The world may never know - but please keep responding....it's fueling our debate here and it's making us both laugh that we're not alone.

:D:bliss:

Lump
November 12th, 2008, 04:35 PM
In my 30+ years around and in swimming I've NEVER heard a coach call a "lap" down and back.

200 laps in SCY is 5000 yards
200 laps in SCM is 5000 meters
200 laps in LCM is 10,000 meters

So to me and everyone I've ever known in the sport a lap is "one length" of the pool.

mjgold
November 12th, 2008, 04:45 PM
I don't know why this is a debate. The dictionary defines a lap regarding sports as the completion of one full circuit from start to start when there is more than one. Therefore, by definition, a lap in swimming is going down and back, since going down and stopping doesn't return you to your starting position. In track, a lap is when you go all the way around the track, but they still have races that are shorter than 400m. When you do the 100m, you aren't doing one lap and 400m is four laps, you're just doing a 1/4 of a lap. I'm not sure why this is so widely argued.

quicksilver
November 12th, 2008, 04:46 PM
I've always referred to a length as a lap. Same with the coaches and officials.
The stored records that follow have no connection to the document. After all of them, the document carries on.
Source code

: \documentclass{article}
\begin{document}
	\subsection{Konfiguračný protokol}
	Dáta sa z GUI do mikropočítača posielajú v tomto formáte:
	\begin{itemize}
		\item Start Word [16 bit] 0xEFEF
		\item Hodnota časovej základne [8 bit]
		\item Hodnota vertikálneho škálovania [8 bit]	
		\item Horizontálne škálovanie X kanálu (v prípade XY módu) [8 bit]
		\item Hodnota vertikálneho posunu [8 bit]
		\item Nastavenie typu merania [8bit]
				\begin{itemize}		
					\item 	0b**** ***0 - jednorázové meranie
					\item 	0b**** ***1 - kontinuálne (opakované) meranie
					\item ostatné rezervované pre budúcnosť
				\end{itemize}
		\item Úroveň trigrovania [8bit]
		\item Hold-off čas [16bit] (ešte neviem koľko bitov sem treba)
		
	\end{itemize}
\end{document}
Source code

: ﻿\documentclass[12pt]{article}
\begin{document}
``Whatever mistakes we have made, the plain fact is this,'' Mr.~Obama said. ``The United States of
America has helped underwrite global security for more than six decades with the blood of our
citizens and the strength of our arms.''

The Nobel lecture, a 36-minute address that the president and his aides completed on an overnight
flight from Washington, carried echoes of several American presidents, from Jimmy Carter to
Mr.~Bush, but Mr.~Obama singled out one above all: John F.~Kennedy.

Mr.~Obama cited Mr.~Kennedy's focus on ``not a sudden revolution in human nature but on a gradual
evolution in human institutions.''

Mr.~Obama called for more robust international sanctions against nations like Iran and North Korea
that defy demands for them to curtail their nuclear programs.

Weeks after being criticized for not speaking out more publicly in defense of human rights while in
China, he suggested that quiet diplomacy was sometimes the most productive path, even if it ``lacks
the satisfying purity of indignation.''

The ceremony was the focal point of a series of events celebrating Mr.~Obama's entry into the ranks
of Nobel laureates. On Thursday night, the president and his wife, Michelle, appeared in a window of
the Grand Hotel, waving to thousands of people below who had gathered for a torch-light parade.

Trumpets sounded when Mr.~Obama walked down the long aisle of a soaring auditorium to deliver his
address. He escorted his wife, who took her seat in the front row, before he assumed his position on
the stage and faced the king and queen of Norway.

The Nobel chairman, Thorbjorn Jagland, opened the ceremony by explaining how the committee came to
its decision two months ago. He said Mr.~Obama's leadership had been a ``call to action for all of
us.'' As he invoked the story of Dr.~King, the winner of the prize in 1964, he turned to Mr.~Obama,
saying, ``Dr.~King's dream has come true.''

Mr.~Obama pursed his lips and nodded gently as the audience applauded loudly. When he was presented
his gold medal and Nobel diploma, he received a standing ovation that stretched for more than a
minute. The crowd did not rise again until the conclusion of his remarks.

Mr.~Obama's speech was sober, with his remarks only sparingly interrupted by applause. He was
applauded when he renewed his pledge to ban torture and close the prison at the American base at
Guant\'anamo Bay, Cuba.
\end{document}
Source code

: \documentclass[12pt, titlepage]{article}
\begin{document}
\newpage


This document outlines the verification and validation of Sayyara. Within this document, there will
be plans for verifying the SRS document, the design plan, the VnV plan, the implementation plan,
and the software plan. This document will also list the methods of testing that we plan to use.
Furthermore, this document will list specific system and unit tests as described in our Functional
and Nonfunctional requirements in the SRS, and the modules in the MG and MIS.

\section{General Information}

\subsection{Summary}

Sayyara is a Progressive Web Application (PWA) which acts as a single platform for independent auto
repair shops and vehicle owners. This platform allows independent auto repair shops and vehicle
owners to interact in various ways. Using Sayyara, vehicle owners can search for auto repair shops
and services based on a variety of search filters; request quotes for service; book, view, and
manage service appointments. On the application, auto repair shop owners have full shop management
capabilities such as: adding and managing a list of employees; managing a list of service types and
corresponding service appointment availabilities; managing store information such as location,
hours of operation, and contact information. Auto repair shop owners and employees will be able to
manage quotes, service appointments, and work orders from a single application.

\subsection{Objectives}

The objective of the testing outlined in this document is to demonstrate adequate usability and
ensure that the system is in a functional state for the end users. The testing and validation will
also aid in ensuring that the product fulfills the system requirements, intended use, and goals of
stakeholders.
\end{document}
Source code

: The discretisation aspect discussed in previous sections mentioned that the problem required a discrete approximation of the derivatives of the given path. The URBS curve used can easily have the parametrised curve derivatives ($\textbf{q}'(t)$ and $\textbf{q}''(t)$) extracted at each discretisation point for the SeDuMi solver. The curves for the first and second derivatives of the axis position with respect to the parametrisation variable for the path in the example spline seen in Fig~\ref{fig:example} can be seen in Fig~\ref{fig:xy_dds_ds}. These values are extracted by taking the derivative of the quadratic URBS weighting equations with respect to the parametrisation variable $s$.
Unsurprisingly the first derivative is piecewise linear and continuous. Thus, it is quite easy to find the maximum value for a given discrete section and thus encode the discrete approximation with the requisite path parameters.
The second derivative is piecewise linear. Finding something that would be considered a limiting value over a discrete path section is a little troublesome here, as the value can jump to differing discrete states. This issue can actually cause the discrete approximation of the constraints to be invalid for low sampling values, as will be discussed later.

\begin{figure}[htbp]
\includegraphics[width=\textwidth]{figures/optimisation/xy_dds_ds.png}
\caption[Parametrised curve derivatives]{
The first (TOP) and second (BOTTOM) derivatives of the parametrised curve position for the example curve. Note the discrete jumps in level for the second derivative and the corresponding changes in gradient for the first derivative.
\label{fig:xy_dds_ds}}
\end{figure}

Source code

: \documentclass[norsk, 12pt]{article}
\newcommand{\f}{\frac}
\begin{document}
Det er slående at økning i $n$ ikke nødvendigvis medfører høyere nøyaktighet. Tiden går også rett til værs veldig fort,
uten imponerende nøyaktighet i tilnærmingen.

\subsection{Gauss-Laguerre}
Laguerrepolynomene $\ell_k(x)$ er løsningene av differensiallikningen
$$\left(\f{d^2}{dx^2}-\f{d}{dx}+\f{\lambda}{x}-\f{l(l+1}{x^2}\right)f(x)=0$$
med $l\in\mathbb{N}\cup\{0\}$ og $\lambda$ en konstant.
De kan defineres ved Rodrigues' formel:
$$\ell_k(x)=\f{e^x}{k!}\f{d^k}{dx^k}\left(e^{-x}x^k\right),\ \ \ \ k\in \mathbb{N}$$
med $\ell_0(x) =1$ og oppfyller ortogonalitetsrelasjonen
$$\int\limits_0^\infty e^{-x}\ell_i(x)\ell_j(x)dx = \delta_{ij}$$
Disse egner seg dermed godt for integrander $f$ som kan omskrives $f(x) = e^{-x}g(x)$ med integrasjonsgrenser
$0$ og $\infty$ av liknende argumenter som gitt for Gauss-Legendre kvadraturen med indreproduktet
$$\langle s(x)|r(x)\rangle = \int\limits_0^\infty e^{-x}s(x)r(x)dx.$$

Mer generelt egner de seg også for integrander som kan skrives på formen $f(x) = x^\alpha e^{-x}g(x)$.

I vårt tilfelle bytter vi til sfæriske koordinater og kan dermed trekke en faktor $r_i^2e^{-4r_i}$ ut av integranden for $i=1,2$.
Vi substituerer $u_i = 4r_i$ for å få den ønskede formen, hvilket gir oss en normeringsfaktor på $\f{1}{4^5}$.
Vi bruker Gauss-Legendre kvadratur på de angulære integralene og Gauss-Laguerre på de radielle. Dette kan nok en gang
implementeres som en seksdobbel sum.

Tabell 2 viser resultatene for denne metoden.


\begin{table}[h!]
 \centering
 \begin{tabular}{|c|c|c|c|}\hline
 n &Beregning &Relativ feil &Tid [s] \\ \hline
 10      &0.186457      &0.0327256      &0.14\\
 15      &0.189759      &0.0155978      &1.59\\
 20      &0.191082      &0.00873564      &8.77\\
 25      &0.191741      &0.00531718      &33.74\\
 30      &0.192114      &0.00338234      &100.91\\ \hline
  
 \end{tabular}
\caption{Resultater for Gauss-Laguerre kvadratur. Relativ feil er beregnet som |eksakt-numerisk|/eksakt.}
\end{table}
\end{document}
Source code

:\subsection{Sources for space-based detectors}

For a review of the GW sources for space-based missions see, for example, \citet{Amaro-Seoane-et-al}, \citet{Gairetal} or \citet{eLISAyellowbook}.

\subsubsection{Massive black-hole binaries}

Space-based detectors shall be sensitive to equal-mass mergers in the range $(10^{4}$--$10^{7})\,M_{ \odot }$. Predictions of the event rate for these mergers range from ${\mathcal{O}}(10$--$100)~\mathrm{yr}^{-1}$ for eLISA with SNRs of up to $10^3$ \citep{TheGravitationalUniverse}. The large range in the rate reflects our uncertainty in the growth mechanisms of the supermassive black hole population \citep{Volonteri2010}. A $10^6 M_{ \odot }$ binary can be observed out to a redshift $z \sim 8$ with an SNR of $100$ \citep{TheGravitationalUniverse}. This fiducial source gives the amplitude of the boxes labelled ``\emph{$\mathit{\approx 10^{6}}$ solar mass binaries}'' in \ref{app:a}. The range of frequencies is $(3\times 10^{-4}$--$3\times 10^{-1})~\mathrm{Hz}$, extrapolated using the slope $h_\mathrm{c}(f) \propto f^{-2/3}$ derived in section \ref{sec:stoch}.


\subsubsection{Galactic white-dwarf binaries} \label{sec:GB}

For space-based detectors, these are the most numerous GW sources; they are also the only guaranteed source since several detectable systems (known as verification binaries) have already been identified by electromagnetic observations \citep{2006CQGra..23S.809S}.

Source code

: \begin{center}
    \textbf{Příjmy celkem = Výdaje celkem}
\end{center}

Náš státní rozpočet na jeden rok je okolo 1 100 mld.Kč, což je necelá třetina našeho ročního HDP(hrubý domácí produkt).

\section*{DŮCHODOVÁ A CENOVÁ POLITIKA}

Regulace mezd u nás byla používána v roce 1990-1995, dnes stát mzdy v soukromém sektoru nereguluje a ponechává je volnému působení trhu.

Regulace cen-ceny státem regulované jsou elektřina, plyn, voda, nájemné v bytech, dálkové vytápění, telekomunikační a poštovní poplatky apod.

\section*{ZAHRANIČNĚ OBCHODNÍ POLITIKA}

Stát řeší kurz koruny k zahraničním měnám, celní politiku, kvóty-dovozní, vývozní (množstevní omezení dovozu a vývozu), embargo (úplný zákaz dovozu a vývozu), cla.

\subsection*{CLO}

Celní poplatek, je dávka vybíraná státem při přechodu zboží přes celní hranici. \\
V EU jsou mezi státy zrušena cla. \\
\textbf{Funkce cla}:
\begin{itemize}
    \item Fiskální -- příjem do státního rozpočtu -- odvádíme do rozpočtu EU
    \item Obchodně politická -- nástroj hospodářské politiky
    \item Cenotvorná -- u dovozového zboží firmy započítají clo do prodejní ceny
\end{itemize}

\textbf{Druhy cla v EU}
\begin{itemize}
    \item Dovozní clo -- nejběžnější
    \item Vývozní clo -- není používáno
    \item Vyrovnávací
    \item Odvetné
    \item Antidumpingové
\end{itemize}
But, what happens when you "lap" someone?
That's 2 more lengths than they swam.

aquageek
November 12th, 2008, 04:50 PM
I knew someone would bring up the whole track angle. Swimming isn't track and field and our playing field isn't an oval. Go on a field trip to any competitive swim club and walk up to the coach and say "how many laps in a 500?" I'll wager all of Hulk's casino winnings that 9/10 of them will say 20 and then look at you like "why such an idiotic question?"

mjgold
November 12th, 2008, 04:51 PM
Everyone I know says that one length of the pool is a lap, and so do I when talking to other swimmers. I just never understood where that came from, since it seemingly contradicts the definition of a lap.

inflictfreedom
November 12th, 2008, 04:56 PM
Always thought a lap was there and back...seems right, but then again ... maybe its one of those darned homonyms.

thewookiee
November 12th, 2008, 04:58 PM
I knew someone would bring up the whole track angle. Swimming isn't track and field and our playing field isn't an oval. Go on a field trip to any competitive swim club and walk up to the coach and say "how many laps in a 500?" I'll wager all of Hulk's casino winnings that 9/10 of them will say 20 and then look at you like "why such an idiotic question?"


I will take you up on that wager. I usually say "laps" as down when talking with fellow swimmers. But from several years of swimming at the Y, it has come to be useful to be able to understand and use both verision based on who you are swimming with.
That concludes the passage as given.